During his session, Blocken will also take a look at the future: what will installations in buildings look like in the future? “I think we need to move towards an integration of ventilation and cleaning,” he says. “In this way, you remove particles from traffic and industry and also respiratory viruses from the air, and you are therefore immediately prepared for future pandemics. We can now work on that.” It will cost a bit more, Blocken admits, “but adding air purification is not too big a chunk of a construction or renovation budget”.


With the research and his session at the Sustainable & Healthy Schools Congress 2022, Blocken hopes to highlight the need for air purification in the Netherlands. “Air purification is the most underrated weapon against the coronavirus,” he says. “The awareness of this has increased during the pandemic, but the awareness is still not there in many layers of society. Unknown makes unloved.”
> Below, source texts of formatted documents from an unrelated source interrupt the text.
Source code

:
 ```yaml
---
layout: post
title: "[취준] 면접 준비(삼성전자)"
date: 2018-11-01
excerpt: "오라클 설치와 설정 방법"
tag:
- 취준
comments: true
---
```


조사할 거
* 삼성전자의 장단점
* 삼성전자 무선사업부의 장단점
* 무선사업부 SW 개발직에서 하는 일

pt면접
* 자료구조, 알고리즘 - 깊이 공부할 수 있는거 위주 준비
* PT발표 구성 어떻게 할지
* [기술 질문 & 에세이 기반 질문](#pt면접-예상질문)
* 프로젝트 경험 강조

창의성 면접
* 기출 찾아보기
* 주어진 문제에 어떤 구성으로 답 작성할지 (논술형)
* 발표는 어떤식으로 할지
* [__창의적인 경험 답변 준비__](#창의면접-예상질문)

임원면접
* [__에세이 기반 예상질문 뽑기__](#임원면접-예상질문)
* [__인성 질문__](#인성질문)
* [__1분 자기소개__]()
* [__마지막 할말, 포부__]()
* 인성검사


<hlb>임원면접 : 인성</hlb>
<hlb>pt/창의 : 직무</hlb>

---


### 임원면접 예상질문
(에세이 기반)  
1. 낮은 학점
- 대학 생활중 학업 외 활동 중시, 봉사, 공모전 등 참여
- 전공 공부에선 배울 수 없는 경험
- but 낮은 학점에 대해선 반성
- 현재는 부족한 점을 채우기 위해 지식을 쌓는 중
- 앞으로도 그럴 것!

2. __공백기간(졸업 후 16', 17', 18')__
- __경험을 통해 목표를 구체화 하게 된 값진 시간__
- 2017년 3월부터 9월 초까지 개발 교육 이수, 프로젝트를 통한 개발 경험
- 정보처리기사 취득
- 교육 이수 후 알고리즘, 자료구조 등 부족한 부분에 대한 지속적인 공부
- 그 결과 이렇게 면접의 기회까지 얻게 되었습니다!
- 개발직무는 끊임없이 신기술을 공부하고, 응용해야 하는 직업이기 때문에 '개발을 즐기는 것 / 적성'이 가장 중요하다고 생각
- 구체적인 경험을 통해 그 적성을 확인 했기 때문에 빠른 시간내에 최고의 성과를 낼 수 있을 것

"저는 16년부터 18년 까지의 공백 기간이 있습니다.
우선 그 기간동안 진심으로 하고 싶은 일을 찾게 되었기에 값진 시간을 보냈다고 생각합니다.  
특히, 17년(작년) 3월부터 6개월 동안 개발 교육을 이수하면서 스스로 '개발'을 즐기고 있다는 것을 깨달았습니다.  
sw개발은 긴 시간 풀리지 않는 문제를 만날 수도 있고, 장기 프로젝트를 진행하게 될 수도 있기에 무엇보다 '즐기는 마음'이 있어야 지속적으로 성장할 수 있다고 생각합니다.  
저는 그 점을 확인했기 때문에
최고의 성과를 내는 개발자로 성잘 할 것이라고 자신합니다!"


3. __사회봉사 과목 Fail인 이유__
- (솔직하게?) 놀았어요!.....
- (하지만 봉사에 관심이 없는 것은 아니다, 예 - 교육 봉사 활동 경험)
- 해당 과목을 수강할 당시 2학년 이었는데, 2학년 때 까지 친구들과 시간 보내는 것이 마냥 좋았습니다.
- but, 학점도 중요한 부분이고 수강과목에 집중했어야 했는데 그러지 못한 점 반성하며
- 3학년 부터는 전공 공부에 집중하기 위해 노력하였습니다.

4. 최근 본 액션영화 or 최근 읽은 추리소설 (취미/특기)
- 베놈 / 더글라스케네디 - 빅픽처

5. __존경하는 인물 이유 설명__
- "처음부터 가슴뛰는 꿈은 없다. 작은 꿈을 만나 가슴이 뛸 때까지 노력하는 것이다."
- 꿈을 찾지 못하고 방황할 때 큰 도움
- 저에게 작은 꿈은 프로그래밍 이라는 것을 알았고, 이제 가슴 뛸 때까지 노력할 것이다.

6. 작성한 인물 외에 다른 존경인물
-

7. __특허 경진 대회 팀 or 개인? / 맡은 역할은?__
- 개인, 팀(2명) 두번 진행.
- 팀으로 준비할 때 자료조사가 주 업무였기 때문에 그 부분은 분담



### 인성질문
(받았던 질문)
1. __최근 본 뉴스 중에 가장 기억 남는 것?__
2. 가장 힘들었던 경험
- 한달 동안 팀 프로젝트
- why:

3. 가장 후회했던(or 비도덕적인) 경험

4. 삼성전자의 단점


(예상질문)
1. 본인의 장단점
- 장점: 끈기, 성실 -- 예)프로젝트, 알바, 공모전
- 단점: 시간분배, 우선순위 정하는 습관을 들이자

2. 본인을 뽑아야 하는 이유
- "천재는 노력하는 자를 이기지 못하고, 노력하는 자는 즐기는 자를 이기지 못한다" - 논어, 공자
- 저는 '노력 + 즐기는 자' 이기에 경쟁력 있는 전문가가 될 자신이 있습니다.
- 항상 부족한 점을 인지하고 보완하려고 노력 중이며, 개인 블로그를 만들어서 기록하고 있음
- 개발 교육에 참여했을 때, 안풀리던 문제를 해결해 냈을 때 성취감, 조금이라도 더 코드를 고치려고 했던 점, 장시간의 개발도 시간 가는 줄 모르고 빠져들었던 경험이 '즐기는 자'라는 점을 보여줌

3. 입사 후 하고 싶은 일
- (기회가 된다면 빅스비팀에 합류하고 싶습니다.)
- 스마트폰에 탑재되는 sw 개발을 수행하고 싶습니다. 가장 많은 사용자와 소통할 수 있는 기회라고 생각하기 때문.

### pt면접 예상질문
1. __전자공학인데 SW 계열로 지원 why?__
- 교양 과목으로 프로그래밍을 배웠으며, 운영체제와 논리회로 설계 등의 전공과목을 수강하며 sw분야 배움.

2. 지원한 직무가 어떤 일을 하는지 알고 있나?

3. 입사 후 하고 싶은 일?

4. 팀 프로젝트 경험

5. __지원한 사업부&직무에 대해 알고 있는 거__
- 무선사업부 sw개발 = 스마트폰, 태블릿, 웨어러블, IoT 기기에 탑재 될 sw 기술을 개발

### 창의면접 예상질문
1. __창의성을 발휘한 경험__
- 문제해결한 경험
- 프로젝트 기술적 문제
Nevertheless, there are rightly many complaints about the danger of particles, so the attention is there. Blocken: “People often think: there will be a solution later. But tackling the source – the industry – doesn’t work, so we go for the next best option: fix it before you breathe it in. And that in premises such as classrooms.”

'In addition to ventilation, schools should also work on air purification'On 9 November, the block will show the first results of the research into air purification in educational buildings. His session is particularly interesting and useful for school boards because new research can be used to justify the investment in a fresh indoor climate.

Don’t miss this session and register now for Sustainable & Healthy Schools Congress 2022.
Good news for education: if you work in a school, you get a discount of € 125!